A couple of weeks ago, I received an email about a press trip I would not consider. It was overseas and it was about health, so it would have involved a lot of physical activity and early nights. Although I enjoyed those things, I wouldn't have been desperate to spend a week with other people who enjoyed them. But even as I was hitting delete, I started to think what that would really be like: being somewhere new, without anyone to accommodate except myself, without anything to do except exactly what I wanted. Plainly, it would be amazing. So I said “yes” and it turned out they meant the other Zoe Williams, the one who is a physician and used to be a TV Gladiator, and is extremely fit already, and yes, in retrospect, that should have been obvious all along.

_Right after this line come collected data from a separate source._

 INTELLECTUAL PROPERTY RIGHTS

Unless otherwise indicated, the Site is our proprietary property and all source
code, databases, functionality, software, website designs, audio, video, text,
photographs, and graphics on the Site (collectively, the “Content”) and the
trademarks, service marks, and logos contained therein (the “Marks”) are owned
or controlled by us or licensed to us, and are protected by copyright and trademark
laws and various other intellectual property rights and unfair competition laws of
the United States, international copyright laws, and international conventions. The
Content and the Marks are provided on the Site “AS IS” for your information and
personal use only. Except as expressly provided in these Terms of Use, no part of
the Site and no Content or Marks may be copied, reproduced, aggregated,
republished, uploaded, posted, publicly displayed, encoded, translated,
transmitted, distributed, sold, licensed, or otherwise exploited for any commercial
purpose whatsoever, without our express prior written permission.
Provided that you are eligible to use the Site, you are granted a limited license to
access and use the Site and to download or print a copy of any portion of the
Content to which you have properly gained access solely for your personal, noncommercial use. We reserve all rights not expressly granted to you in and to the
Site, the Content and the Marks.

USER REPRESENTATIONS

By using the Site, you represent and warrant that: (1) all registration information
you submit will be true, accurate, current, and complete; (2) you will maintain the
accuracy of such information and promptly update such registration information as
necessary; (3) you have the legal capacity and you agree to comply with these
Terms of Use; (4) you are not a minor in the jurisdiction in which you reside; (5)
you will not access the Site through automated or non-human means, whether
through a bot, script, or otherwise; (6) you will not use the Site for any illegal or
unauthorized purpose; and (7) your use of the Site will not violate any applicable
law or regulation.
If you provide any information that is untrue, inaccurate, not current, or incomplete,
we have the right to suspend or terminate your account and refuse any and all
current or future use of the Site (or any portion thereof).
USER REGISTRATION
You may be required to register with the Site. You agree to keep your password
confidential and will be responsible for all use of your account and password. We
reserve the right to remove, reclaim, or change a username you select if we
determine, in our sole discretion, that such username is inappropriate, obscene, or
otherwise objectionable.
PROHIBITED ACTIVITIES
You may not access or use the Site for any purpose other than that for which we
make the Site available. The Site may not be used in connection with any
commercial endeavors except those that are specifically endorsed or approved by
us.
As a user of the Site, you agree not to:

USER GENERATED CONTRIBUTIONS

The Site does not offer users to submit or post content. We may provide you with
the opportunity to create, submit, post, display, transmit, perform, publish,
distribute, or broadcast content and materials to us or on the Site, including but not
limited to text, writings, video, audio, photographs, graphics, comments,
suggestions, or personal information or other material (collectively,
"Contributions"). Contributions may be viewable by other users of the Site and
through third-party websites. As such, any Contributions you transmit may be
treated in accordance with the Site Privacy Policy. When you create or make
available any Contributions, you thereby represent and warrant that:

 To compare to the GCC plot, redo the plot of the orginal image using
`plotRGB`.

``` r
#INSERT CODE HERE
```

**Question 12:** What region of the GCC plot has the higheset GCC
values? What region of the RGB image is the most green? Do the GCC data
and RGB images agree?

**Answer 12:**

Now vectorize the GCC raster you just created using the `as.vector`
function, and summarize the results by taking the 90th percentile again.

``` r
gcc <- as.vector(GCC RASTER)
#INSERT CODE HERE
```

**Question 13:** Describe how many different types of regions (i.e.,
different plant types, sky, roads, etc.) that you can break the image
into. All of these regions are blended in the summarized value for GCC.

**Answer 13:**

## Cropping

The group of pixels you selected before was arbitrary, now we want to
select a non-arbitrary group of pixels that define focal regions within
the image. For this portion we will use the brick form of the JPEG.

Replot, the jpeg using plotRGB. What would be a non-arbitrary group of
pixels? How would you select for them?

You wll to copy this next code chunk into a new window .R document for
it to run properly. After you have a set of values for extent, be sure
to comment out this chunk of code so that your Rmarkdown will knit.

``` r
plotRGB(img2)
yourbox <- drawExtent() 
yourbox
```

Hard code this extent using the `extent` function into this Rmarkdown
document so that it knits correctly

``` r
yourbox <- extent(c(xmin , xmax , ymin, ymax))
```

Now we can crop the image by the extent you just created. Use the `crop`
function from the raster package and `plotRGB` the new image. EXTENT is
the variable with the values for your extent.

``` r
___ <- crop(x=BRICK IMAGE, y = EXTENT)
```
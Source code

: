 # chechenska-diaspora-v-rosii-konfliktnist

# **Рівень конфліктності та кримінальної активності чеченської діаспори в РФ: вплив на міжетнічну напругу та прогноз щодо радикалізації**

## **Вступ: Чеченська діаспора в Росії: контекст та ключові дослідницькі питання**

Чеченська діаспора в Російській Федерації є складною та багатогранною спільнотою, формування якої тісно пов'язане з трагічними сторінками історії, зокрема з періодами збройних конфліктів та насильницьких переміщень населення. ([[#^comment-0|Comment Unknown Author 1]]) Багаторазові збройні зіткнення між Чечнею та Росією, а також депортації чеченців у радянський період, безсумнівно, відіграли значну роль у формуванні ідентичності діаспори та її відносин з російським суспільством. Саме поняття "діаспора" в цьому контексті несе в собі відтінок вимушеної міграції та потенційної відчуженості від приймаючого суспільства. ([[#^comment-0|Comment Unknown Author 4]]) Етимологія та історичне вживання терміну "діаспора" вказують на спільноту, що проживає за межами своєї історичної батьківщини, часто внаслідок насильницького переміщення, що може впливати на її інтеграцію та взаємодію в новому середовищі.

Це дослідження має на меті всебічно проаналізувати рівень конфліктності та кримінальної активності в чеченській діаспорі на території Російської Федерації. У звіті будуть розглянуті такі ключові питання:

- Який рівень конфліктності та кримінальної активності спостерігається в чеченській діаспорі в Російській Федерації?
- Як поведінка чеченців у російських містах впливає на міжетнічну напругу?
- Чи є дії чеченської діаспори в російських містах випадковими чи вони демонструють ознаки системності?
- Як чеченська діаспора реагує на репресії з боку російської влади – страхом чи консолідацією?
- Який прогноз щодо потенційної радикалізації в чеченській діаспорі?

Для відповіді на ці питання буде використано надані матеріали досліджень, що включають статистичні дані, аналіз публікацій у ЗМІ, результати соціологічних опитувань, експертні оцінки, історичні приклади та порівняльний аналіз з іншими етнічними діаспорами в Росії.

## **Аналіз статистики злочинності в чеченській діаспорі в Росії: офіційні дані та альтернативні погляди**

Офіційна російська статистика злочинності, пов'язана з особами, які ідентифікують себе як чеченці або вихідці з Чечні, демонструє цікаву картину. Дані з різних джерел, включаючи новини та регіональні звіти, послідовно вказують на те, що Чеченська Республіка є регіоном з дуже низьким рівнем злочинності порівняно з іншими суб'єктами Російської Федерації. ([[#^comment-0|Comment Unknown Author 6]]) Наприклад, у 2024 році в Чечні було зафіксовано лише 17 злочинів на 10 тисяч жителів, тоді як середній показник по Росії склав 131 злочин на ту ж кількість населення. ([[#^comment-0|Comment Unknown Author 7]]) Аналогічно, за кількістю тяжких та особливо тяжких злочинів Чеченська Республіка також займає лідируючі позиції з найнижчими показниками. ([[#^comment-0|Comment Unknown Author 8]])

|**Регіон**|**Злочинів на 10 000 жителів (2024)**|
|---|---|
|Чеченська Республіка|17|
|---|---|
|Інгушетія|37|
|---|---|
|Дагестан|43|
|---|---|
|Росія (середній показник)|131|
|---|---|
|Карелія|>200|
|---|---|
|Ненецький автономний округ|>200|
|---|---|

So, without meaning to and without going anywhere, I've entered the most rapidly expanding travel group: the female solo traveller, aged 45 to 60. One tour operator reported that nearly half (46%) of their bookings are now people going alone, and 70% of those are women. They have families, they have busy social lives, they have partners, their world is absolutely lousy with people they could go on holiday with – and that’s why they (we) need a holiday on their own.
The more daring the travel, the more people are undertaking it alone. People are big into hiking, biking, paddling, all the things that couples are unlikely to be aligned on in their enthusiasm. If anyone is also tired of dragging teenagers to the wonders of the world, just to watch them be on their phones and field questions such as “how much longer do we have to be here?”, they are too discreet to mention it.
The real mystery is why it’s taken so long to get here. My father's wife, who is totally modern in every way, would get arrested before she’d go into a Belgian restaurant on her own, and even though I mock her for this often, I must have had a vestige of it myself, to be this old before it even occurred to me to travel solo. Now I just have to go somewhere.